Beware of the stock tips that you recieve from your relatives, friends and TV analysts. Either the person providing the advice is not smart enough to understand the dynamics of market and is acting on tips himself or he has a hidden agenda involved.

Take a back seat, enquire about the fundamentals of the company, study the business model and then invest your hard earned money.

Friday, June 19, 2009

ROI under scanner

Now lets assume that you have somehow reached a consensus and have finalized your business metric. Good now start tracking it. But as soon as you start getting the data, you realize that you are getting traffic from different sources. The money spent on each of the source is different and the tracked metric has a different value. In other words, each source has a different ROI.

The next buzzword is "optimization". You want to optimize the money spent on advertising and increase your ROI. For this you need to stop going to some sources and promote other sources till they saturate, but the problem is to know where to draw the line. What is the ROI, below which you don't want to advertise and above which you want to promote?

It is a general practice to use average as the beacon below which you press the panic button. Several businesses use average as the sacred no. below which to demote and above which to promote. But is average really a good number? Let me use an adage, I heard from a statistics professor of mine - "Average is a bad thing, remember the guy who drowned in a river that on average was only 4 feet deep."

The point is that average can be skewed BIG TIME due to outliers. Lets take an example. If you are riding a bus with commoners, the average of the bus passengers could be a few thousand Rs. a month but if at the next stop, the Ambani Duo board the bus for some unexplained reason, the average salary of the bus passengers can go through the roof. This is because the 2 newcomers earn more than few crores every month. These passengers are considered outliers and they skew the averages from 1000's to 100000's.

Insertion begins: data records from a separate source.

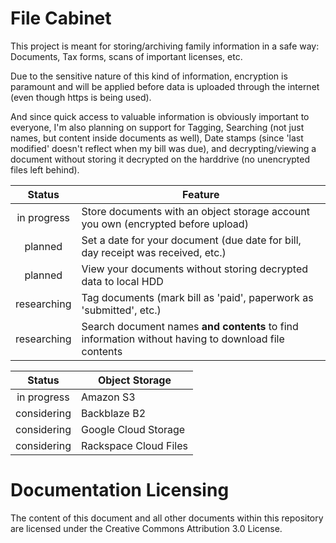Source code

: # File Cabinet
This project is meant for storing/archiving family information in a safe way: Documents, Tax forms, scans of important licenses, etc.

Due to the sensitive nature of this kind of information, encryption is paramount and will be applied before data is uploaded through the internet (even though https is being used).

And since quick access to valuable information is obviously important to everyone, I'm also planning on support for Tagging, Searching (not just names, but content inside documents as well), Date stamps (since 'last modified' doesn't reflect when my bill was due), and decrypting/viewing a document without storing it decrypted on the harddrive (no unencrypted files left behind).

Status | Feature
:---: | ---
in progress | Store documents with an object storage account you own (encrypted before upload)
planned | Set a date for your document (due date for bill, day receipt was received, etc.)
planned | View your documents without storing decrypted data to local HDD
researching | Tag documents (mark bill as 'paid', paperwork as 'submitted', etc.)
researching | Search document names **and contents** to find information without having to download file contents

Status | Object Storage
:---: | ---
in progress | Amazon S3
considering | Backblaze B2
considering | Google Cloud Storage
considering | Rackspace Cloud Files

# Documentation Licensing
The content of this document and all other documents within this repository are licensed under the Creative Commons Attribution 3.0 License.
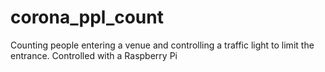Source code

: # corona_ppl_count
Counting people entering a venue and controlling a traffic light to limit the entrance. Controlled with a Raspberry Pi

A better option is to keep an eye on the median, mode and average before deciding where to draw the line. You can also use frequency table in case you are stats savvy and that will give you a much better perspective.

Monday, June 1, 2009

Marketing Mirage

Marketing is a very interesting domain. You know, you hardly ever get the credit for what you achieve but you get loads of s*** when things go wrong even without your help. ;-)

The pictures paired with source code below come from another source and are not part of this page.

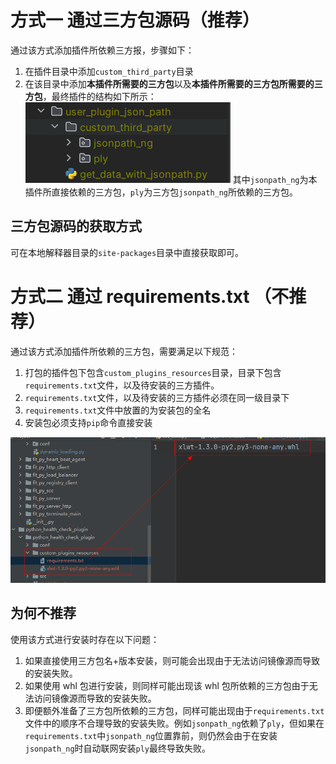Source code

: # 方式一 通过三方包源码（推荐）

通过该方式添加插件所依赖三方报，步骤如下：

1. 在插件目录中添加`custom_third_party`目录
2. 在该目录中添加**本插件所需要的三方包**以及**本插件所需要的三方包所需要的三方包**，最终插件的结构如下所示：
   ![通过三方包源码](pictures/通过三方包源码.png)
   其中`jsonpath_ng`为本插件所直接依赖的三方包，`ply`为三方包`jsonpath_ng`所依赖的三方包。

## 三方包源码的获取方式

可在本地解释器目录的`site-packages`目录中直接获取即可。

# 方式二 通过 requirements.txt （不推荐）

通过该方式添加插件所依赖的三方包，需要满足以下规范：

1. 打包的插件包下包含`custom_plugins_resources`目录，目录下包含`requirements.txt`文件，以及待安装的三方插件。
2. `requirements.txt`文件，以及待安装的三方插件必须在同一级目录下
3. `requirements.txt`文件中放置的为安装包的全名
4. 安装包必须支持`pip`命令直接安装

![通过requirements安装三方包](pictures/通过requirements安装三方包.png)

## 为何不推荐

使用该方式进行安装时存在以下问题：

1. 如果直接使用三方包名+版本安装，则可能会出现由于无法访问镜像源而导致的安装失败。
2. 如果使用 whl 包进行安装，则同样可能出现该 whl 包所依赖的三方包由于无法访问镜像源而导致的安装失败。
3. 即便额外准备了三方包所依赖的三方包，同样可能出现由于`requirements.txt`文件中的顺序不合理导致的安装失败。例如`jsonpath_ng`依赖了`ply`，但如果在`requirements.txt`中`jsonpath_ng`位置靠前，则仍然会由于在安装`jsonpath_ng`时自动联网安装`ply`最终导致失败。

Presently my main focus is online marketing and I am glad that it offers quick analysis of achievement or performance improvement. But with experience and after several discussions, I have come to realize that the metric on which efficacy of online advertising should measured is elusive and always under argument.

Lets see, if we have a site that sells sports equipment, should the online adv. be measured on the traffic coming to the site or on leads generated through online adv. or on the online sales through traffic source. This is a case where you can atleast target a particular segment and maybe show your ads to relevant clients.

First, suppose I choose traffic to the site as the metric, then problem could be that the SEM manager starts driving irrelevant traffic to the site and the overall sales remain stagnant but the cost of marketing goes up. ---> ROI moves down, so not a good metric.
* traffic to site could be a good metric for SEO campaigns but not SEM campaigns

Now lets select leads generated as the metric. This means that no. of forms filled on site through online traffic is the new metric. This metric could be a good metric if your conversion rate of leads is stable and not very random. But this requires cooperation from marketing, design and tech teams as various forms in different colors, formats, position and length have to be tried on before settling for the best.
---> ROI might move up inc ase of stable conv. rate, could be good metric.

Now consider the online sales as the metric. This is the best metric business wise, but could be difficult to target. You need to bring in people who will buy from your store. How do you target them? You can use SEM account to get you focused traffic but the intention to buy is not conveyed in the searches. This only gives a vague parameter on which to improve performance.
---> could be a great metric, but difficult to employ and optimize.